I almost finished the gargoyle pattern seen on this forum. I used yarn from my considerable stash and ran out before I could complete the (expletive) legs!


rlmayknit said:


> If it were not for the stash I have I might. I can not get
> anything to turn out. I ripped out a cardigan I knitted. Now
> I am trying to do a simple lace shrug and ripped it out
> several times. I decided to crochet a dish towel. It went fine
> ...


----------



## brinawitch (Aug 16, 2011)

linkan said:


> http://youtu.be/mzpn9jyG5bE
> 
> Here is the link ... i like the tapeing method it works great for me


thanks for the video. read about doing this but the directions were very vague. this video made a lot more sense.


----------



## GQR999 (Aug 13, 2011)

We have the same husband  Mine likes to say "Look at this" also while I'm driving. Grrr. And I have 10 (yes) cats, and a son with ADHD too. Some factors in life just make knitting complicated!!!



DaraAllen said:


> Christine Dix said:
> 
> 
> > now this is a topic I'm an expert in :lol:  :shock: :evil: :mrgreen: :hunf: :lol:
> ...


----------



## nancyk (Aug 2, 2011)

Boy, that husband really gets around. Mine likes to flash magazine articles under my nose while I have stitches on a cable holder. We ought to get a boat and ship these guys (or guy) off somewhere quiet.


----------



## Sugar and Spice's Mom (Aug 2, 2011)

Giggle


nancyk said:


> Boy, that husband really gets around. Mine likes to flash magazine articles under my nose while I have stitches on a cable holder. We ought to get a boat and ship these guys (or guy) off somewhere quiet.


----------



## Florida Gal (Aug 25, 2011)

rlmayknit said:


> If it were not for the stash I have I might. I can not get
> anything to turn out. I ripped out a cardigan I knitted. Now
> I am trying to do a simple lace shrug and ripped it out
> several times. I decided to crochet a dish towel. It went fine
> ...


I have ripped so many times. I am new to kntting and have gotten really frustrated because I don't know how to correct my mistakes. I know how to back off knit and purl but that is it.
If I do a yarn over or knit 2 together then I end up dropping stitches. I have a baby blanket half finished and put it down for a while and when I picked it up I knitted wrong and can't figure out how to back off to where I picked it up. I have also dropped stitches trying to fix it..........Yes I understand your frustration. Try to find someone who knits to help you.


----------



## Treasure (Sep 2, 2011)

nancyk said:


> Boy, that husband really gets around. Mine likes to flash magazine articles under my nose while I have stitches on a cable holder. We ought to get a boat and ship these guys (or guy) off somewhere quiet.


I'm really laughing here. I do any complicated knitting when hubby is asleep. He constantly interrupts me. He can go hours without speaking a word, but once the needles are in my hands he becomes a chatterbox. I do the bulk of my knitting when he's asleep.


----------



## andreah (Apr 27, 2011)

OMG, yess Im doing a lacy sweater for my 90 myr old Mom and have frogged it so many times I've lost count!!! I hope she lives long enough for me to finish it!!


rlmayknit said:


> If it were not for the stash I have I might.

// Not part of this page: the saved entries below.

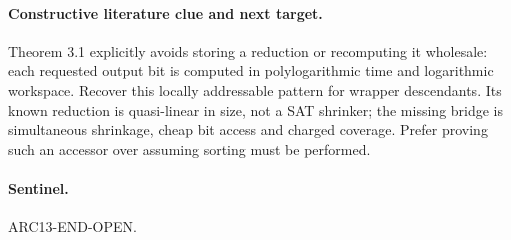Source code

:\documentclass{article}
\begin{document}
\paragraph{Constructive literature clue and next target.}
Theorem 3.1 explicitly avoids storing a reduction or recomputing it wholesale:
each requested output bit is computed in polylogarithmic time and logarithmic
workspace. Recover this locally addressable pattern for wrapper descendants.
Its known reduction is quasi-linear in size, not a SAT shrinker; the missing
bridge is simultaneous shrinkage, cheap bit access and charged coverage.
Prefer proving such an accessor over assuming sorting must be performed.
\paragraph{Sentinel.} ARC13-END-OPEN.
\end{document}
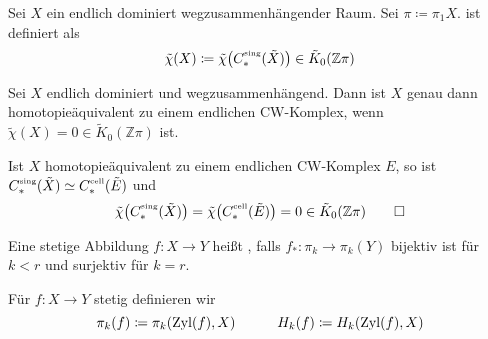 \begin{definition}[{name=[{Walls Endlichkeitshindernis}]}]
	Sei $X$ ein endlich dominiert wegzusammenhängender Raum.
	Sei $\pi \coloneqq \pi_1 X$.
	 ist definiert als 
	\[
		\tilde{\chi}(X) \coloneqq \tilde{\chi} \enbrace*{C^\sing_*(\tilde{X})} \in \tilde{K}_0(\mathbb{Z} \pi)
	\]
\end{definition}

\begin{satz}[name={Wall},label=satz:wall]
	Sei $X$ endlich dominiert und wegzusammenhängend.
	Dann ist $X$ genau dann homotopieäquivalent zu einem endlichen CW-Komplex, wenn $\tilde{\chi}(X)=0 \in \tilde{K}_0(\mathbb{Z}\pi)$ ist.
\end{satz}
\begin{beweis}[{name={der einfachen Richtung}}]
	Ist $X$ homotopieäquivalent zu einem endlichen CW-Komplex $E$, so ist $C^\sing_*(\tilde{X}) \simeq C^{\cell}_*(\tilde{E})$ und 
	\[
		\tilde{\chi} \enbrace*{C^\sing_*(\tilde{X})} = \tilde{\chi} \enbrace*{C^{\cell}_*(\tilde{E})} = 0 \in \tilde{K}_0(\mathbb{Z}\pi) \qedhere
	\]
\end{beweis}

\begin{definition}
	Eine stetige Abbildung $f \colon X \to Y$ heißt , falls $f_* \colon \pi_k \to \pi_k(Y)$ bijektiv ist für $k < r$ und surjektiv für $k =r$.
\end{definition}

\begin{definition}
	Für $f \colon X \to Y$ stetig definieren wir 
	\[
		\pi_k(f) \coloneqq \pi_k \enbrace*{\Zyl(f),X} \qquad \quad H_k(f) \coloneqq H_k \enbrace*{\Zyl(f),X}
	\]
\end{definition}

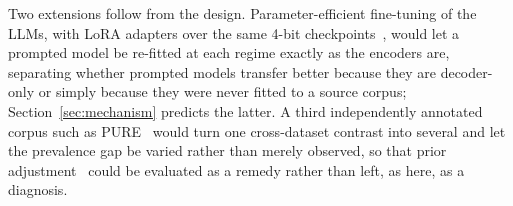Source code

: \documentclass[conference]{IEEEtran}
\begin{document}
Two extensions follow from the design. Parameter-efficient fine-tuning of the
LLMs, with LoRA adapters over the same 4-bit checkpoints~\cite{dettmers2023},
would let a prompted model be re-fitted at each regime exactly as the encoders
are, separating whether prompted models transfer better because they are
decoder-only or simply because they were never fitted to a source corpus;
Section~\ref{sec:mechanism} predicts the latter. A third independently annotated
corpus such as PURE~\cite{ferrari2017} would turn one cross-dataset contrast into
several and let the prevalence gap be varied rather than merely observed, so that
prior adjustment~\cite{saerens2002} could be evaluated as a remedy rather than
left, as here, as a diagnosis.

\balance
\end{document}
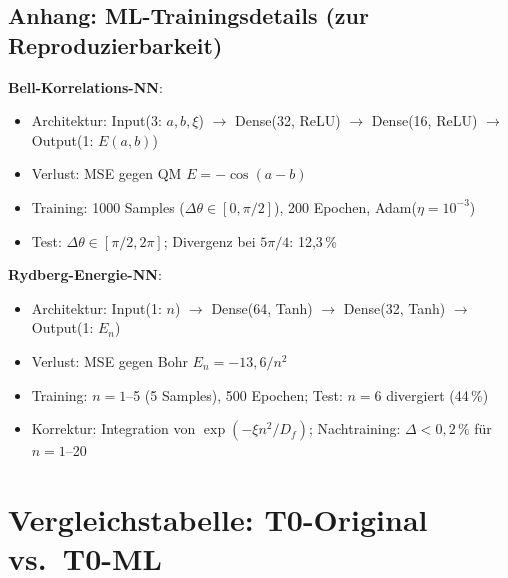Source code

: 		\subsection{Anhang: ML-Trainingsdetails (zur Reproduzierbarkeit)}
	
	\textbf{Bell-Korrelations-NN}:
	\begin{itemize}
		\item Architektur: Input(3: $a, b, \xi$) $\to$ Dense(32, ReLU) $\to$ Dense(16, ReLU) $\to$ Output(1: $E(a,b)$)
		\item Verlust: MSE gegen QM $E=-\cos(a-b)$
		\item Training: 1000 Samples ($\Delta\theta \in [0,\pi/2]$), 200 Epochen, Adam($\eta=10^{-3}$)
		\item Test: $\Delta\theta \in [\pi/2, 2\pi]$; Divergenz bei $5\pi/4$: 12{,}3\,\%
	\end{itemize}
	
	\textbf{Rydberg-Energie-NN}:
	\begin{itemize}
		\item Architektur: Input(1: $n$) $\to$ Dense(64, Tanh) $\to$ Dense(32, Tanh) $\to$ Output(1: $E_n$)
		\item Verlust: MSE gegen Bohr $E_n = -13{,}6/n^2$
		\item Training: $n=1$--5 (5 Samples), 500 Epochen; Test: $n=6$ divergiert (44\,\%)
		\item Korrektur: Integration von $\exp(-\xi n^2/D_f)$; Nachtraining: $\Delta<0{,}2\,\%$ für $n=1$--20
	\end{itemize}
	
	
	\section{Vergleichstabelle: T0-Original vs.~T0-ML}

I can not get
> anything to turn out. I ripped out a cardigan I knitted. Now
> I am trying to do a simple lace shrug and ripped it out
> several times. I decided to crochet a dish towel. It went fine
> ...


----------



## Sugar and Spice's Mom (Aug 2, 2011)

Giggle


Treasure said:


> nancyk said:
> 
> 
> > Boy, that husband really gets around. Mine likes to flash magazine articles under my nose while I have stitches on a cable holder. We ought to get a boat and ship these guys (or guy) off somewhere quiet.
> ...


----------



## volubilis (Aug 23, 2011)

Don't give up! I just finished a sweater that I knitted 3 times front and back from the underarms up. I was ready to throw the whole thing away several times but I would let it win. Somehow what had not worked before did in the end. Can't wait to wear it. Still too hot in my area.


----------



## Jessica-Jean (Mar 14, 2011)

mernie said:


> I almost finished the gargoyle pattern seen on this forum. I used yarn from my considerable stash and ran out before I could complete the (expletive) legs!


What gargoyle? I must have missed it. Could you send me the link, please. Here or in a PM. Thank you.


----------



## Wynn11 (Jul 20, 2011)

So much so, that I just went to Michael's and spent $121 on yarn and yarn and yarn and "stuff". We really went to Michaels for pink yarn for Breast Cancer Awareness week. She's incharge of it for her Church and guess who's knitting pink hats for sale at their rummage sale. I didn't spend it all on Pink - got some other yarn too and needles.


----------



## lavertera (Mar 15, 2011)

rlmayknit said:


> If it were not for the stash I have I might. I can not get
> anything to turn out. I ripped out a cardigan I knitted. Now
> I am trying to do a simple lace shrug and ripped it out
> several times. I decided to crochet a dish towel. It went fine
> ...


I must admit I haven't done much ripping out over the years till last week

:roll:

We were on holiday and I always take a few patterns (file full) and 3 or so bags of wool. I started a matinee coat and nearing the end ran out of wool!! It is now in a bag waiting to see if I can get another ball or use another colour, just so I won't rip it back. I ended up doing something I don't do and started another item, just so I would have something finished whilst away.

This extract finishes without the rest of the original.